_WHAT TO PRODUCE_: Take every line from the records below that includes the word "const".

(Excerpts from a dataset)
....................

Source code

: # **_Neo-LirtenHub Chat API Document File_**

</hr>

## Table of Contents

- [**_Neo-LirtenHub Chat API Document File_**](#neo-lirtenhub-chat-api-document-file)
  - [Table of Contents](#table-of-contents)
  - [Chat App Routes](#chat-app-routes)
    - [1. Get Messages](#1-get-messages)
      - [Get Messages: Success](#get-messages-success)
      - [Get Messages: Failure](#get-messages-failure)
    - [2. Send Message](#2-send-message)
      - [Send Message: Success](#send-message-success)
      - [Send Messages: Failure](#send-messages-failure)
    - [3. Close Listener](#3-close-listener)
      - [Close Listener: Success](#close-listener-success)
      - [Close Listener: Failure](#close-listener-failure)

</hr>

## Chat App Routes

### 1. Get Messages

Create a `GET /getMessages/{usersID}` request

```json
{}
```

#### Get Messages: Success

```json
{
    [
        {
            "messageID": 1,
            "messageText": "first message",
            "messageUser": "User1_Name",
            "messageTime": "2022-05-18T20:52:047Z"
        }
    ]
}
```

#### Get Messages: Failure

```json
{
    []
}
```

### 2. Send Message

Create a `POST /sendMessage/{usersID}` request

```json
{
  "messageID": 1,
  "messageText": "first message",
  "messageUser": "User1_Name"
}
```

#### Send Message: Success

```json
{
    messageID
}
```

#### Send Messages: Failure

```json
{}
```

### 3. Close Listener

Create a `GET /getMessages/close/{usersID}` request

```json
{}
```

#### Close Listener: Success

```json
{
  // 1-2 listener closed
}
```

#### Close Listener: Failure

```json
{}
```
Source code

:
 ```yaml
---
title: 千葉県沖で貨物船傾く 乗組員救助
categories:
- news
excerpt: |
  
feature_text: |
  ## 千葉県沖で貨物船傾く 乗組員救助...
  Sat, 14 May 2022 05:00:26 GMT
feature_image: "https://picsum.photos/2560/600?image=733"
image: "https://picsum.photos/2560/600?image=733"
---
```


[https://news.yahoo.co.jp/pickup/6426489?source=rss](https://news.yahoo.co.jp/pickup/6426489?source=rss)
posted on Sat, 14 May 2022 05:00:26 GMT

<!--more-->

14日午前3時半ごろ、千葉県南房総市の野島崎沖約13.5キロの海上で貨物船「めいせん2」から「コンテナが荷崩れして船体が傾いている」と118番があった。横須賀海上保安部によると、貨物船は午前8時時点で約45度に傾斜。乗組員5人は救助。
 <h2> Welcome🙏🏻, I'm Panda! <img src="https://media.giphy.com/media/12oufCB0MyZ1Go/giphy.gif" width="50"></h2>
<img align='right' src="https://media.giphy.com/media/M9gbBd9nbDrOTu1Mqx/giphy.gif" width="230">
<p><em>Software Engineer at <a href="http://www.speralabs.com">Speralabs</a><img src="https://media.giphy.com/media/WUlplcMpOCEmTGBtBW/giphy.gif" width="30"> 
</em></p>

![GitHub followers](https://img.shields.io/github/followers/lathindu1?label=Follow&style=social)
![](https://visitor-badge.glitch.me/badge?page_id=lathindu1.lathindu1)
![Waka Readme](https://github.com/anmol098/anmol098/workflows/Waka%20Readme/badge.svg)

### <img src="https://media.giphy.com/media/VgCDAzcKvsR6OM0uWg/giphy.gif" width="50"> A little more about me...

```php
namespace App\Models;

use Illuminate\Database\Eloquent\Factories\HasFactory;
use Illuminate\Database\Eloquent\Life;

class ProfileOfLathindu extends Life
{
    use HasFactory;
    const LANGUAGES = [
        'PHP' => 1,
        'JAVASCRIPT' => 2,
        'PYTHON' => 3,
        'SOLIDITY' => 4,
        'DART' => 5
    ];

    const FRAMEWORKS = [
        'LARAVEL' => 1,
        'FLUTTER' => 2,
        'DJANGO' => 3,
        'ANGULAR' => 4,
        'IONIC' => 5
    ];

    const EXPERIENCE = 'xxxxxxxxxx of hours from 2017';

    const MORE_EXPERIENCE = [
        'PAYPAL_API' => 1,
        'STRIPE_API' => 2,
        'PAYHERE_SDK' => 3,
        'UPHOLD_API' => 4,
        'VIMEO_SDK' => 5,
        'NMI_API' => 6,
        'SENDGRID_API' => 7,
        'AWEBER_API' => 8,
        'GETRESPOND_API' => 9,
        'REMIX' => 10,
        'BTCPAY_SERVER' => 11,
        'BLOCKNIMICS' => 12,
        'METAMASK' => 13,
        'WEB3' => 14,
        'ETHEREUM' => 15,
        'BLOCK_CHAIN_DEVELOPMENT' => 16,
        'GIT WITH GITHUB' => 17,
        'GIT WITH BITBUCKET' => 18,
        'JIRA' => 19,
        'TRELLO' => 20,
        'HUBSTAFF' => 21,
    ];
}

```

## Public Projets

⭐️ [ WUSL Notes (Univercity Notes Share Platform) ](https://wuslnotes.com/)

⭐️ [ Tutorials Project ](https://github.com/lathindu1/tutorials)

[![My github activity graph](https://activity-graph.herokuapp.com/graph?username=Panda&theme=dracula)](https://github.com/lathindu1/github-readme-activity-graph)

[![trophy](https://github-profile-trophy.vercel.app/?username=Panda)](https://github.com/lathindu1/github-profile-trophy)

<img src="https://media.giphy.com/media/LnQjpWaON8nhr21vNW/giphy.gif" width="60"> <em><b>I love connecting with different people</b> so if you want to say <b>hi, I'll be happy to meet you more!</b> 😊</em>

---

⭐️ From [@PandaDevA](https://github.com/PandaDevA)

....................

_ANSWER BELOW_:
    const LANGUAGES = [
    const FRAMEWORKS = [
    const EXPERIENCE = 'xxxxxxxxxx of hours from 2017';
    const MORE_EXPERIENCE = [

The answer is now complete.